Nonetheless, I gave it a chance.

Four minutes later, their performance had restored in me the passion of “Seven Nation Army” that had been lost. The thumping bass drum was like a giant finger poking me in the chest, bullying me into a desire to apologize to Mr. and Mrs. White for ever dismissing their song. Chris Cornell’s all-out vocals brought back meaning to one of my favorite lines of all time: “I’m going to Wichita/Far from the opera forever more.” Even the extra embellishments by drummer Brad Wilk and (especially) guitarist Tom Morello added something to my appreciation of the song; it was as if they were saying, “God, I wish I had come up with this jam.”

You ain’t alone, fellas.

About midway through the song I realized I was experiencing one of those moments in one’s book of life when you slide the yellow highlighter across the page. It was when I realized there’s a reason why we listened to “Seven Nation Army” so much when it came out. Why the music video hypnotized us. Why hooligans chant it at soccer games. Why Audioslave (and Kelly Clarkson) covered it. Why it will one day define an entire decade. Why you want to listen to it right now.

The reason? Simple. It’s a great fucking song.

If you haven’t heard it in a while, give it another listen. Make sure the volume’s loud. And if you haven’t heard the Audioslave cover, look it up on YouTube. Again, on full volume.
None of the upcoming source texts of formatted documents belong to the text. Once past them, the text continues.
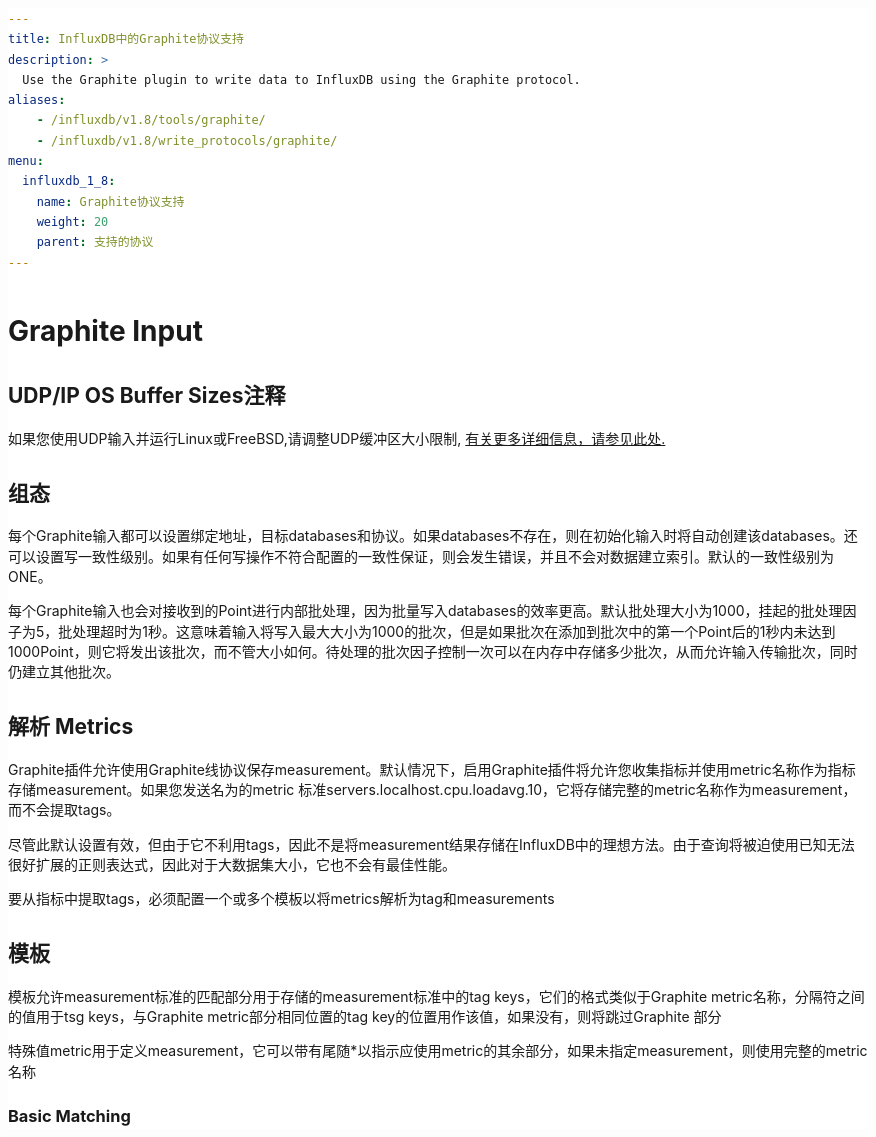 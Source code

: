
 ```yaml
---
title: InfluxDB中的Graphite协议支持
description: >
  Use the Graphite plugin to write data to InfluxDB using the Graphite protocol.
aliases:
    - /influxdb/v1.8/tools/graphite/
    - /influxdb/v1.8/write_protocols/graphite/
menu:
  influxdb_1_8:
    name: Graphite协议支持
    weight: 20
    parent: 支持的协议
---
```


#  Graphite Input

## UDP/IP OS Buffer Sizes注释

如果您使用UDP输入并运行Linux或FreeBSD,请调整UDP缓冲区大小限制, [有关更多详细信息，请参见此处.](/influxdb/v1.8/supported_protocols/udp#a-note-on-udp-ip-os-buffer-sizes)

## 组态

每个Graphite输入都可以设置绑定地址，目标databases和协议。如果databases不存在，则在初始化输入时将自动创建该databases。还可以设置写一致性级别。如果有任何写操作不符合配置的一致性保证，则会发生错误，并且不会对数据建立索引。默认的一致性级别为ONE。

每个Graphite输入也会对接收到的Point进行内部批处理，因为批量写入databases的效率更高。默认批处理大小为1000，挂起的批处理因子为5，批处理超时为1秒。这意味着输入将写入最大大小为1000的批次，但是如果批次在添加到批次中的第一个Point后的1秒内未达到1000Point，则它将发出该批次，而不管大小如何。待处理的批次因子控制一次可以在内存中存储多少批次，从而允许输入传输批次，同时仍建立其他批次。

## 解析 Metrics

Graphite插件允许使用Graphite线协议保存measurement。默认情况下，启用Graphite插件将允许您收集指标并使用metric名称作为指标存储measurement。如果您发送名为的metric 标准servers.localhost.cpu.loadavg.10，它将存储完整的metric名称作为measurement，而不会提取tags。

尽管此默认设置有效，但由于它不利用tags，因此不是将measurement结果存储在InfluxDB中的理想方法。由于查询将被迫使用已知无法很好扩展的正则表达式，因此对于大数据集大小，它也不会有最佳性能。

要从指标中提取tags，必须配置一个或多个模板以将metrics解析为tag和measurements

## 模板

模板允许measurement标准的匹配部分用于存储的measurement标准中的tag keys，它们的格式类似于Graphite metric名称，分隔符之间的值用于tsg keys，与Graphite metric部分相同位置的tag key的位置用作该值，如果没有，则将跳过Graphite 部分

特殊值metric用于定义measurement，它可以带有尾随*以指示应使用metric的其余部分，如果未指定measurement，则使用完整的metric名称

### Basic Matching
For whatever reason, it took another band’s version of the song to truly make me appreciate what Meg and Jack pulled off. It’s a simple song, sure, but God damn is it powerful. It’s a song that The White Stripes will be remembered for and one that will be covered many times over. It’s the newest member of my personal music hall of fame, and it will likely be inducted into yours, as well.

“And everyone knows about it/From the Queen of England to the hounds of Hell.”